Agentic AI Security: Threats, Defenses, Evaluation, and Open Challenges (2510.23883v1)

Published 27 Oct 2025 in cs.AI

Abstract: Agentic AI systems powered by LLMs and endowed with planning, tool use, memory, and autonomy, are emerging as powerful, flexible platforms for automation. Their ability to autonomously execute tasks across web, software, and physical environments creates new and amplified security risks, distinct from both traditional AI safety and conventional software security. This survey outlines a taxonomy of threats specific to agentic AI, reviews recent benchmarks and evaluation methodologies, and discusses defense strategies from both technical and governance perspectives. We synthesize current research and highlight open challenges, aiming to support the development of secure-by-design agent systems.

Summary

The paper introduces a taxonomy of threats for agentic AI, categorizing risks from prompt injection to multi-agent vulnerabilities.
It details defensive measures including prompt filtering, policy enforcement, and sandboxing to mitigate adversarial attacks.
The study emphasizes the need for new evaluation benchmarks and long-horizon security strategies to address emerging open challenges.

Agentic AI Security: Threats, Defenses, Evaluation, and Open Challenges

The paper "Agentic AI Security: Threats, Defenses, Evaluation, and Open Challenges" (2510.23883) explores the emerging security landscape associated with agentic AI systems powered by LLMs. These AI agents, characterized by autonomy, goal-directed reasoning, and environmental interaction capabilities, represent a paradigm shift in AI applications across various domains. The paper discusses the potential threats, defense mechanisms, and evaluation standards pertinent to these systems, while also identifying open challenges for future exploration.
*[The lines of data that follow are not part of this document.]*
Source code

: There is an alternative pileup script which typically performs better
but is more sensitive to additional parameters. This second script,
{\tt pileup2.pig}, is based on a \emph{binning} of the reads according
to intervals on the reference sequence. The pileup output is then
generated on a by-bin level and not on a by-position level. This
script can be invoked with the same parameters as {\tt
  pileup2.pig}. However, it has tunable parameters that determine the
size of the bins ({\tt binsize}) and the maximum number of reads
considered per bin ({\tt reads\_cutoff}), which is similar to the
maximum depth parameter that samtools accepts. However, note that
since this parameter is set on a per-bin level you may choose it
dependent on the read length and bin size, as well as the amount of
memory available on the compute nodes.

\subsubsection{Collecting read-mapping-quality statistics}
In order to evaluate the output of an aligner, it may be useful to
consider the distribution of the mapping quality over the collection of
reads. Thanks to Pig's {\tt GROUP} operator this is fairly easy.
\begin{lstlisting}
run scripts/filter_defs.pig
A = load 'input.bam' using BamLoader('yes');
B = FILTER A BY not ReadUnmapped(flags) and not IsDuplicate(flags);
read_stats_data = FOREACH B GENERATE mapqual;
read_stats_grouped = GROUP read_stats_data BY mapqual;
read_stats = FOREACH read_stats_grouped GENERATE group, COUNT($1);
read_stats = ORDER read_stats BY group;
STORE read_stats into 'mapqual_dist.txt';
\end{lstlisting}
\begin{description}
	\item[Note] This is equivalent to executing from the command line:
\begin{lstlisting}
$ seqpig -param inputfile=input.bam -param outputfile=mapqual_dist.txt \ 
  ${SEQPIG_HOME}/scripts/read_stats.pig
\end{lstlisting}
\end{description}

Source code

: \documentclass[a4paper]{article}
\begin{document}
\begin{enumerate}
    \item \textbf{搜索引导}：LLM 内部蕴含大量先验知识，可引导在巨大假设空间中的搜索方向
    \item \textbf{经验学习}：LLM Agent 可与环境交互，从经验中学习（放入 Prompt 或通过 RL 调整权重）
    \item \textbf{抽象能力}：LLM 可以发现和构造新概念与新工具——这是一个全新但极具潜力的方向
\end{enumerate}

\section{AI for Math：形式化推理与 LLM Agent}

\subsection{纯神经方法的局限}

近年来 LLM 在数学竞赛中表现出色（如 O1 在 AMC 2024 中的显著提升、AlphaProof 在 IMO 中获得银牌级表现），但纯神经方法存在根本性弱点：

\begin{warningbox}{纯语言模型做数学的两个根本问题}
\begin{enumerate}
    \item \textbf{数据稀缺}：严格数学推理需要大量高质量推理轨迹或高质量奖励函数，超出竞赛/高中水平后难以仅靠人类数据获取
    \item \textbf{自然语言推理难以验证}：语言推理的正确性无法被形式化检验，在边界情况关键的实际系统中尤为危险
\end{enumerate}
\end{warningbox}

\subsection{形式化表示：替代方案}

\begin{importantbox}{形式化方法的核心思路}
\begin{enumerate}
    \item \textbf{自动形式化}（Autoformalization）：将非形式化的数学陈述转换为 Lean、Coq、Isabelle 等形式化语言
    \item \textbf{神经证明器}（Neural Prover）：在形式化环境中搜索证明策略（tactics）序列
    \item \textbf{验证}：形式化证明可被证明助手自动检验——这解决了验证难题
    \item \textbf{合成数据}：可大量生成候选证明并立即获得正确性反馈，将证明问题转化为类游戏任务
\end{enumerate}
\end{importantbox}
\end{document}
Security Threats in Agentic AI

Agentic AI systems, with their intricate abilities like planning and autonomy, inherently introduce unique security vulnerabilities. The paper provides a taxonomy of threats that can jeopardize these systems, classified into key categories such as prompt injection, autonomous exploitation, multi-agent vulnerabilities, and governance concerns.

Prompt Injection and Exploits

Prompt injection remains a critical security issue, where adversaries feed malicious inputs to manipulate agent behaviors (Figure 1). This can be direct, through inserted malicious instructions, or indirect via external data manipulation utilized by an agent. The risk extends to inadvertent injections through poorly specified prompts or contextual drift (Figure 2), highlighting a need for robust input validation and context management.

Figure 3: Taxonomy of Agentic AI Security Threats.

Autonomous Exploitation and Multi-Agent Protocol Risks

The integration of LLM agents with systems that enable code execution or network interactions poses severe risks, enabling potential autonomous cyber-attacks. Multi-agent systems, due to their inherent communication and protocol interactions, are susceptible to attacks like message tampering and spoofing (Figure 4), which can destabilize entire agent networks and workflows.

Figure 4: Visualizing different protocol-level attacks for multi-agent systems: (a) MCP-induced, (b) A2A-induced.

Defense Mechanisms

To mitigate these threats, a comprehensive defense strategy is necessary, encompassing detection, policy enforcement, and runtime monitoring.

Prompt Injection Defense

Effective defenses against prompt injection involve enhancing agent robustness through training, implementing system-level checks, and actively filtering inputs. Strategies range from simple prompt augmentations to complex agent-focused fine-tuning methods tailored to recognize and ignore adversarial inputs.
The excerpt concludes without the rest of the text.